There being no denial of those averments of the mechanic’s lien in which the sale and delivery of material by the sub-contractor to the contractor are set forth, it was proper to permit the lien to be read into evidence, and such reading dispenses with proof of the sales and deliveries: Ott v. Du Plan Silk Corp., 271 Pa. 322; Weaver v. Sheeler, 118 Pa. 634; Weitzel Lumber Co. v. Chenowith, 27 Dist. R. 864; Ronalds & Johnson Co. v. Kennedy, 25 Dist. R. 417.
Plaintiff did not file a replication to the affidavit of defence. Nor did defendants, who are the owners, rule plaintiff to file a replication, as provided for by the Act of June 4, 1901, § 34, P. L. 447. Whether in these circumstances the affidavit of defence was properly admitted into evidence need not be decided. For the purpose of this adjudication, we shall consider that it is *685properly before us. Certainly, defendants will not object if we so consider that which they offered in evidence. We shall also, as far as is possible, assume that the facts averred in the affidavit of defence are true, with like effect as though they had actually been proven at the trial, although in doing so we shall encounter some difficulty, since defendants have sometimes pleaded conclusions of law and inferences of fact instead of the facts.
The averments of the affidavit of defence, briefly summarized, amount to this: That at the time plaintiff commenced to supply materials to the contractor, the owners gave a written guaranty to the sub-contractor for the material to be supplied by it, and in consideration of that guaranty the subcontractor agreed with the owner not to file a mechanic’s lien. The subcontractor supplied materials in the sum of $1579.92, which apparently covered the items referred to in the affidavit of defence as “the estimate,” and also furnished materials in the sum of $328.10, which are extra and additional materials. The guaranty referred to in the affidavit of defence covers the items in the estimate, which, as already stated, amount to $1579.92. The guaranty is not before us, but we assume that it was in writing. The agreement is verbal and the foregoing statement of it is taken from the affidavit of defence. The contention of the defendants must be that plaintiff may not file the mechanic’s lien because of the agreement. Manifestly, this contention cannot prevail, for the Act of June 4, 1901, § 15, P. L. 438, amended by the Act of April 24, 1903, § 1, P. L. 297, provides that: “If the legal effect of the contract between the owner and contractor is that no claim shall be filed by any one, such provision shall be binding; but the only admissible evidence thereof, as against a sub-contractor, shall be proof of actual notice thereof to him before any labor or materials are furnished by him, or proof that a duly written and signed contract to that effect has been filed in the office of the prothonotary of' the Court of Common Pleas of the county where the structure or other improvement is situate prior to the commencement of the work upon the ground, etc.”
There is no proof or allegation of a contract between the owners and the contractor to the effect that no claim should be filed by any one, and, therefore, there could not have been actual notice thereof to the sub-contractor.
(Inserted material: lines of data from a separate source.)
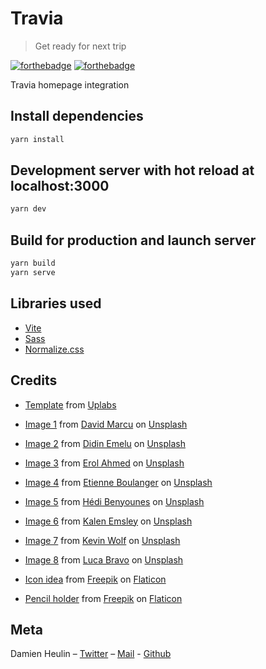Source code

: # Travia
> Get ready for next trip

[![forthebadge](https://forthebadge.com/images/badges/built-with-love.svg)](https://forthebadge.com) [![forthebadge](https://forthebadge.com/images/badges/made-with-javascript.svg)](https://forthebadge.com)

Travia homepage integration

## Install dependencies

```sh
yarn install
```

## Development server with hot reload at localhost:3000

```sh
yarn dev
```

## Build for production and launch server

```sh
yarn build
yarn serve
```

## Libraries used

- [Vite](https://vitejs.dev/)
- [Sass](https://sass-lang.com/)
- [Normalize.css](https://necolas.github.io/normalize.css/)

## Credits

- [Template](./assets/docs/attachment.jpg) from [Uplabs](https://www.uplabs.com/)

- [Image 1](./assets/images/david-marcu-78A265wPiO4-unsplash.jpg) from [David Marcu](https://unsplash.com/@davidmarcu?utm_source=unsplash&utm_medium=referral&utm_content=creditCopyText) on [Unsplash](https://unsplash.com/@davidmarcu?utm_source=unsplash&utm_medium=referral&utm_content=creditCopyText)
- [Image 2](./assets/images/didin-emelu-8--kuxbxuKU-unsplash.jpg) from [Didin Emelu](https://unsplash.com/@didin_emelu?utm_source=unsplash&utm_medium=referral&utm_content=creditCopyText) on [Unsplash](https://unsplash.com/@didin_emelu?utm_source=unsplash&utm_medium=referral&utm_content=creditCopyText)
- [Image 3](./assets/images/erol-ahmed-d3pTF3r_hwY-unsplash.jpg) from [Erol Ahmed](https://unsplash.com/@erol?utm_source=unsplash&utm_medium=referral&utm_content=creditCopyText) on [Unsplash](https://unsplash.com/@erol?utm_source=unsplash&utm_medium=referral&utm_content=creditCopyText)
- [Image 4](./assets/images/etienne-boulanger-C5yfbvMWxC8-unsplash.jpg) from [Etienne Boulanger](https://unsplash.com/@etienneblg?utm_source=unsplash&utm_medium=referral&utm_content=creditCopyText) on [Unsplash](https://unsplash.com/@etienneblg?utm_source=unsplash&utm_medium=referral&utm_content=creditCopyText)
- [Image 5](./assets/images/hedi-benyounes-yo6EVHz7oWw-unsplash.jpg) from [Hédi Benyounes](https://unsplash.com/@graphik_h?utm_source=unsplash&utm_medium=referral&utm_content=creditCopyText) on [Unsplash](https://unsplash.com/@graphik_h?utm_source=unsplash&utm_medium=referral&utm_content=creditCopyText)
- [Image 6](./assets/images/kalen-emsley-Bkci_8qcdvQ-unsplash.jpg) from [Kalen Emsley](https://unsplash.com/@kalenemsley?utm_source=unsplash&utm_medium=referral&utm_content=creditCopyText) on [Unsplash](https://unsplash.com/@kalenemsley?utm_source=unsplash&utm_medium=referral&utm_content=creditCopyText)
- [Image 7](./assets/images/kevin-wolf-IfTKequW2Mk-unsplash.jpg) from [Kevin Wolf](https://unsplash.com/@kevinwolf?utm_source=unsplash&utm_medium=referral&utm_content=creditCopyText) on [Unsplash](https://unsplash.com/@kevinwolf?utm_source=unsplash&utm_medium=referral&utm_content=creditCopyText)
- [Image 8](./assets/images/luca-bravo-ESkw2ayO2As-unsplash.jpg) from [Luca Bravo](https://unsplash.com/@lucabravo?utm_source=unsplash&utm_medium=referral&utm_content=creditCopyText) on [Unsplash](https://unsplash.com/@lucabravo?utm_source=unsplash&utm_medium=referral&utm_content=creditCopyText)

- [Icon idea](./assets/icons/idea.svg) from [Freepik](https://www.freepik.com) on [Flaticon](https://www.flaticon.com/)
- [Pencil holder](./assets/icons/idea.svg) from [Freepik](https://www.freepik.com) on [Flaticon](https://www.flaticon.com/)

## Meta

Damien Heulin – [Twitter](https://twitter.com/damien_hl) – [Mail](mailto:damienheulin87@gmail.com) - [Github](https://github.com/damien-hl)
Nor was a stipulation against mechanics’ liens entered of record, as provided by the section above referred to. It follows that the agreement not to file a lien is unenforceable. Nor did the taking of security by the sub-contractor from the owner bar the sub-contractor’s right to file a lien: Kinsley v. Buchanan, 5 Watts, 118; Shaw v. Church, 39 Pa. 226; Johns v. Bolton, 12 Pa. 339.
The affidavit of defence also alleges that plaintiff had agreed not to furnish materials other than those set forth in the estimate, and that, therefore, the claim for the additional materials, amounting to $323.10, cannot be maintained. Assuming that this is true, we do not understand how defendants can refuse payment if the goods were actually delivered and used in the structure. Certainly, it was as much defendants’ duty to see that extra materials were not installed as it was the business of plaintiff to see that such extra materials were not furnished. The owners’ acceptance of such materials obligated them to pay for them, whatever may have been the contract between them and plaintiff. Moreover, we note from the notice of intention to file a lien, to which reference is made in the affidavit of defence, that defendants made payments on account after the extra materials had been furnished. These factors certainly estop them from setting up a contract against the supply of extra materials. Apart from all this, it is to be noted that defendants have not paid or tendered payment of the guaranty. Until *686they do that, they are not in a position to enforce an agreement made, as they claim, in consideration of the guaranty.
Now, Aug. 8, 1925, the rule to show cause why judgment n. o. v. should not be entered for the defendants is discharged, the motion for a new trial is overruled, and the prothonotary will, upon payment of the jury fee, enter judgment for the plaintiff and against the defendants upon the verdict.